In these areas, donors themselves equate quality stewardship with giving societies. Organizations that don’t offer giving societies may be perceived as unappreciative of donor gifts and uninterested in larger, transformational philanthropic partners.
Take a look at your peer organizations and local nonprofits: What has your philanthropic community come to expect? As board members and major donors: How do you like to be recognized?
4. Your donors enjoy a sense of belonging
Many donors choose their philanthropic priorities based on a sense of belonging to a cause or a community. We need look no further than the popularity of fundraising events to understand the power of the social aspects of giving.
If you sense donors hungering for ways to connect to experts, leadership, or each other, giving societies can provide a great vehicle for fostering community. Provide unique members-only mission experiences, such as salon dinners with experts, site visits and tours, and thank you notes from people whose lives were changed by their generosity. Offer opportunities to get to know your board, your leadership, and your program staff through regular thank you calls, giving impact meetings, and personalized update reports from program staff. Bring members together to get to know each other through opportunities like members-only receptions or special meet and greets at your existing events.
5. You have a solid donor base—and you know where you want to grow
Giving societies are best designed around where you want your donors to go, not the most common giving levels today. For this design to work, you’ll need:
A core base of major donors to fill up the lower levels in your society
A handful of donors who reach the higher levels
A vision for the giving behavior you want to drive: Giving outside events? Unrestricted or less restricted giving? Repeat giving? Lifetime giving?
With these ingredients, you’ll be able to design your societies to both:
Provide meaningful recognition to donors today
Incentivize increased giving and engagement over time to achieve your strategic goals
6. It’s time to hold your organization accountable to higher quality stewardship
It’s easier to talk about stewardship than to deliver it.

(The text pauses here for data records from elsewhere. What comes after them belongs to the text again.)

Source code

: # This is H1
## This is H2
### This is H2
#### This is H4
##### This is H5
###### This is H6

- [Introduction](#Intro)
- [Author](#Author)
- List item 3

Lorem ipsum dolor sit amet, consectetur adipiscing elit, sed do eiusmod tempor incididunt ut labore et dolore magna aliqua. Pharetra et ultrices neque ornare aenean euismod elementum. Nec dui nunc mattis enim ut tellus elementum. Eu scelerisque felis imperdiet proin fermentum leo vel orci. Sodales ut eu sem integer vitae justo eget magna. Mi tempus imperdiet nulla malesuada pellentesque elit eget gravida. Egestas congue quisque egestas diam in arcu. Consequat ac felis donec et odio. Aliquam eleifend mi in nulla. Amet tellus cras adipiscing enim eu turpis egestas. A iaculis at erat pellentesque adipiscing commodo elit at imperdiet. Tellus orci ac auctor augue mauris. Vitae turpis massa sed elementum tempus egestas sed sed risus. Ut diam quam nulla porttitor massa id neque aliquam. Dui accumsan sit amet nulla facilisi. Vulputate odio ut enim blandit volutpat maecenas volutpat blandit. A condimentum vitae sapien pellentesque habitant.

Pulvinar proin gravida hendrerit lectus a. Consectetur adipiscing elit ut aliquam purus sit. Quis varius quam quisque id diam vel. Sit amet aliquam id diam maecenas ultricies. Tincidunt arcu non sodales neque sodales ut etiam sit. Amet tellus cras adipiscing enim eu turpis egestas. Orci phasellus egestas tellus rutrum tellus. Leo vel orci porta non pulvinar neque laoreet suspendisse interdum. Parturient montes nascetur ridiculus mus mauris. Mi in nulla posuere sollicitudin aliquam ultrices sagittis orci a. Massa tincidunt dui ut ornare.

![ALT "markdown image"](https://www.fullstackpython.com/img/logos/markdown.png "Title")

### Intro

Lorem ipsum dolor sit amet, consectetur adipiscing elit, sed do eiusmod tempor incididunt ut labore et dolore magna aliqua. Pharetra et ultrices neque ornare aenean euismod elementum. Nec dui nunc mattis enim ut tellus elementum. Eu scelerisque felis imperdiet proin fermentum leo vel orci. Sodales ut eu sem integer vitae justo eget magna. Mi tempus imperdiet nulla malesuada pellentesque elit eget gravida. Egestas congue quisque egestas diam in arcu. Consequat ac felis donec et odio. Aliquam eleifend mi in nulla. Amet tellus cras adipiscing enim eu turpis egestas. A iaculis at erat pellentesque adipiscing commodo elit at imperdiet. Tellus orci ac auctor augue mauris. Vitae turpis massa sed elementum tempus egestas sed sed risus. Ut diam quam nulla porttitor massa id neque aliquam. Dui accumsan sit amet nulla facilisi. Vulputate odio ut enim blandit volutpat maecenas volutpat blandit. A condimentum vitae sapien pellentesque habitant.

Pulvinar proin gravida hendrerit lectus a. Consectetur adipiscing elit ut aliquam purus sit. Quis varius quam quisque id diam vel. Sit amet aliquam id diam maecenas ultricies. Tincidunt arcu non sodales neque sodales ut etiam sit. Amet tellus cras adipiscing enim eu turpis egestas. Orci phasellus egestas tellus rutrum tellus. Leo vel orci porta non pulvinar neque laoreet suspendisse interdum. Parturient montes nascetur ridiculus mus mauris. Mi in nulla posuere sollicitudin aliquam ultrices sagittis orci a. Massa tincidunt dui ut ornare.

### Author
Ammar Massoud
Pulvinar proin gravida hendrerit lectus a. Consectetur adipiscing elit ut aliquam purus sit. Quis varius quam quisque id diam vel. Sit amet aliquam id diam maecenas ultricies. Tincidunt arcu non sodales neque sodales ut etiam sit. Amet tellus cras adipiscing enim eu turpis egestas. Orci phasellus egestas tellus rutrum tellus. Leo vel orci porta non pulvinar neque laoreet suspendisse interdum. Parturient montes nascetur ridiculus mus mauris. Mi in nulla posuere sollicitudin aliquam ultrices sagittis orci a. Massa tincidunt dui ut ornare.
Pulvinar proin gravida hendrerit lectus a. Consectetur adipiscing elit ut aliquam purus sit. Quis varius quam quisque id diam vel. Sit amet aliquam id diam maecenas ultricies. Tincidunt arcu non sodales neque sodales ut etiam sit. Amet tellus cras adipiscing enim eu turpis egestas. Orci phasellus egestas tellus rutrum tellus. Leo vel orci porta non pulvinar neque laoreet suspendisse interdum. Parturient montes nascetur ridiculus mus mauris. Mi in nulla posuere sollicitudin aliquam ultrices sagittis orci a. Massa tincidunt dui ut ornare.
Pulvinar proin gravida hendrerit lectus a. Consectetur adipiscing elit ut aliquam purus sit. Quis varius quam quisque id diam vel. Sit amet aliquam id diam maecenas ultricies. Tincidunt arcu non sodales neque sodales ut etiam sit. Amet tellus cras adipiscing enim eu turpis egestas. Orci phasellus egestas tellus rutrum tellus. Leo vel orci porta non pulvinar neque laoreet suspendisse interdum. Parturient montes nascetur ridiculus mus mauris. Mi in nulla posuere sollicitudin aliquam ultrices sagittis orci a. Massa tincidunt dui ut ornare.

Strong stewardship takes consistent, high-level contributions from every department in a nonprofit: leadership, fundraising, program, finance, communications, and marketing.
You need staff and volunteer leadership to regularly thank and get to know donors. You need fundraisers to provide special, personalized opportunities. You need program staff to spend time with donors and share ideas for bringing the mission to life. You need finance staff to record gifts quickly and accurately, and to collaborate with fundraisers to deliver proper acknowledgement. You need communications and marketing to provide content for mission updates and recognition opportunities for top donors.
In the complex, high-pressure lives of nonprofit professionals, the only way to deliver anything consistently at a high level is to make it an everyday process.
And that’s what giving societies do: they convert great ideas for stewardship into practical reality for donors delivered by an everyday process that brings together everything an organization has to offer.
In our view, every nonprofit needs a giving society of some sort.
For some, the traditional, publicly promoted giving society is the right fit. If you’ve read this article and felt, “this is us,” it’s time to get started!
For the rest, it’s essential to set up the systems and structures—an ‘internal-only’ giving society, if you will—even if now isn’t the time to go public or you feel your donors aren’t interest, don’t move on to the next topic. Take the time to get organized internally and make sure every major donor is receiving meaningful stewardship all the time—no matter their relationship manager, no matter the competing priorities. Make lists of top donors, segment them by level, and provide meaningful year-round experiences to each group.
Your donors will thank you.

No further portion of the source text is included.